TASK DETAILS:
The word "symbols" may appear in the records below. Report how many lines contain it, and write nothing besides the number.

┌─ EXCERPTED RECORDS

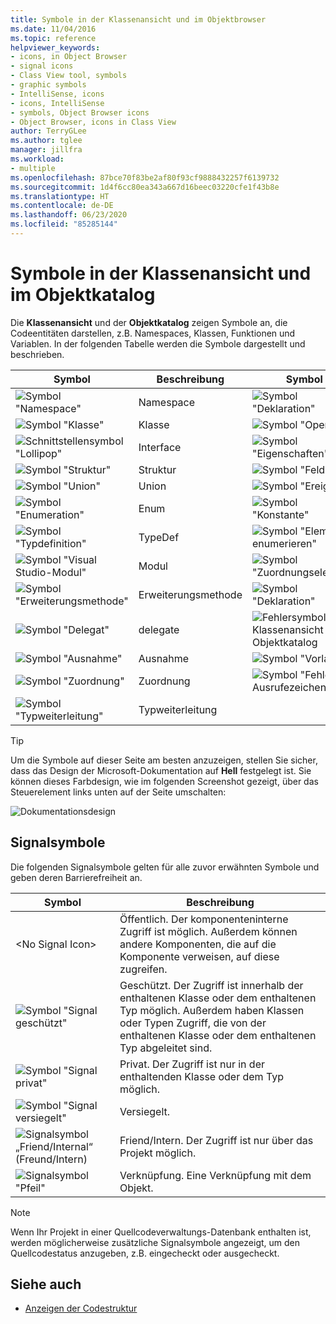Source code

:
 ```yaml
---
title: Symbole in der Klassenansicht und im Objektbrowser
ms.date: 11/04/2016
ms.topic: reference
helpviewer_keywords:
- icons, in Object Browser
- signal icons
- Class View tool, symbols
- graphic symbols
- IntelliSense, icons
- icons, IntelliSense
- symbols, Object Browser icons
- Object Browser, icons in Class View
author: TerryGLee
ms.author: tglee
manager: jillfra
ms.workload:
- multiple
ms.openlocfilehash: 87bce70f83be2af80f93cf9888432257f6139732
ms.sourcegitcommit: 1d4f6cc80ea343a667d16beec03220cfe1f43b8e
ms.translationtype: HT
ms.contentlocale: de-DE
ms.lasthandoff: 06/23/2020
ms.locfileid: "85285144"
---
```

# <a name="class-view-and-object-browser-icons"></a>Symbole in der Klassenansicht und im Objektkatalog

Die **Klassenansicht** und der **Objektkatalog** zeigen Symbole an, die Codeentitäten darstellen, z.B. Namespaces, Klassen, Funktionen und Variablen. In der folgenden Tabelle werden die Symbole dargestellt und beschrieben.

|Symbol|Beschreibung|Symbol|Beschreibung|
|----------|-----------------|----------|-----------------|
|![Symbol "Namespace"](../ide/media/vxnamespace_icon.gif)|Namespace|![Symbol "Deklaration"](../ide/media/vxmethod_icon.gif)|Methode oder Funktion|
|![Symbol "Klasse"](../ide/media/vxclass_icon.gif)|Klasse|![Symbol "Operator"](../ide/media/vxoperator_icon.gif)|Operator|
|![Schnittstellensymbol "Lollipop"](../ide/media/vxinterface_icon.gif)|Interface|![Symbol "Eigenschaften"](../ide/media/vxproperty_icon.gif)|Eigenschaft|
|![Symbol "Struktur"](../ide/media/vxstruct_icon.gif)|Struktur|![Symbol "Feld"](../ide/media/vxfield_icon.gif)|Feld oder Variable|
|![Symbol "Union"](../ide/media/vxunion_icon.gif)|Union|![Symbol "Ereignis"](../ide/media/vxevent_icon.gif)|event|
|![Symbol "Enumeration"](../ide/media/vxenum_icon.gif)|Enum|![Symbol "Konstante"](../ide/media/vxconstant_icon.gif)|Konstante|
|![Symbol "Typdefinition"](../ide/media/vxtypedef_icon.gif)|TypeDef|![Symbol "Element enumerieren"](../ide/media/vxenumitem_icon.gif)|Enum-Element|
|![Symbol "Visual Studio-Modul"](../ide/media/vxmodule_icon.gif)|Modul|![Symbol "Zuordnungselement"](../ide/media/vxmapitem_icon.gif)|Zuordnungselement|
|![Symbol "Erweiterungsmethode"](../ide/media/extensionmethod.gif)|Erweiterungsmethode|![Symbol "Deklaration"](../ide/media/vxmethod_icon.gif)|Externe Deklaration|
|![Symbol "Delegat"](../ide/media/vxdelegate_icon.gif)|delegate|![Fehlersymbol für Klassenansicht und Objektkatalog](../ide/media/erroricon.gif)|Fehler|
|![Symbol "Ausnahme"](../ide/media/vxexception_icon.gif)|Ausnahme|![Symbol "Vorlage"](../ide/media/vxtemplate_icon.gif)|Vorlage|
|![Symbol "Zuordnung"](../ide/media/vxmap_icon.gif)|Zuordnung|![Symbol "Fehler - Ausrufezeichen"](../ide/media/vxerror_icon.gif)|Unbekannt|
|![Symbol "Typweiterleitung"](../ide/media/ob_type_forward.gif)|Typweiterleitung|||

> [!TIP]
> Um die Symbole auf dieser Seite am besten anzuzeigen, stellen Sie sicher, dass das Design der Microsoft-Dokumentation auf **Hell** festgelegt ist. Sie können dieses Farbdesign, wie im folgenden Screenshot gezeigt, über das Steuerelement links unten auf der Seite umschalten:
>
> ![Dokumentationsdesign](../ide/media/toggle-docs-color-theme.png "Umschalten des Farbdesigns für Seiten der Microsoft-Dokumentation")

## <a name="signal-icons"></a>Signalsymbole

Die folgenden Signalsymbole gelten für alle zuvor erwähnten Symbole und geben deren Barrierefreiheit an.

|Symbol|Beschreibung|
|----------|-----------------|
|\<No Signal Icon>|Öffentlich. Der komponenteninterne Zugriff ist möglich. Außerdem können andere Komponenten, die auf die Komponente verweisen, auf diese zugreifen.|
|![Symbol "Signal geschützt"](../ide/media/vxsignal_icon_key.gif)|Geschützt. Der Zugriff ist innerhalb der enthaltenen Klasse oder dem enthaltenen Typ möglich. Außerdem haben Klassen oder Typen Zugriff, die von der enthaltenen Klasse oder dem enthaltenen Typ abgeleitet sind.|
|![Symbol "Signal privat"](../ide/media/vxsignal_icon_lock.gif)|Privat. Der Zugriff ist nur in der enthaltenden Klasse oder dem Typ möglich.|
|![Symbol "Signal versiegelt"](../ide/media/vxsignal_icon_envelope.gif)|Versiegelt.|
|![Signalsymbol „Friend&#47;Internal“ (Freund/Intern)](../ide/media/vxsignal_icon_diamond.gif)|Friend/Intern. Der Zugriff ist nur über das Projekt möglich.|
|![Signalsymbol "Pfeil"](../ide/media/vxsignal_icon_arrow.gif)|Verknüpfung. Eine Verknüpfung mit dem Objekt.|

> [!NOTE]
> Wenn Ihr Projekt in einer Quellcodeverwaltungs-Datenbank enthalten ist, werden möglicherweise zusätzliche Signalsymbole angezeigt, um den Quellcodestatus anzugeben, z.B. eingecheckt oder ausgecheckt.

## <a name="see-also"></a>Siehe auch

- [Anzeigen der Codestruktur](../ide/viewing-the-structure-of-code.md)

└─

WRITTEN RESPONSE:
3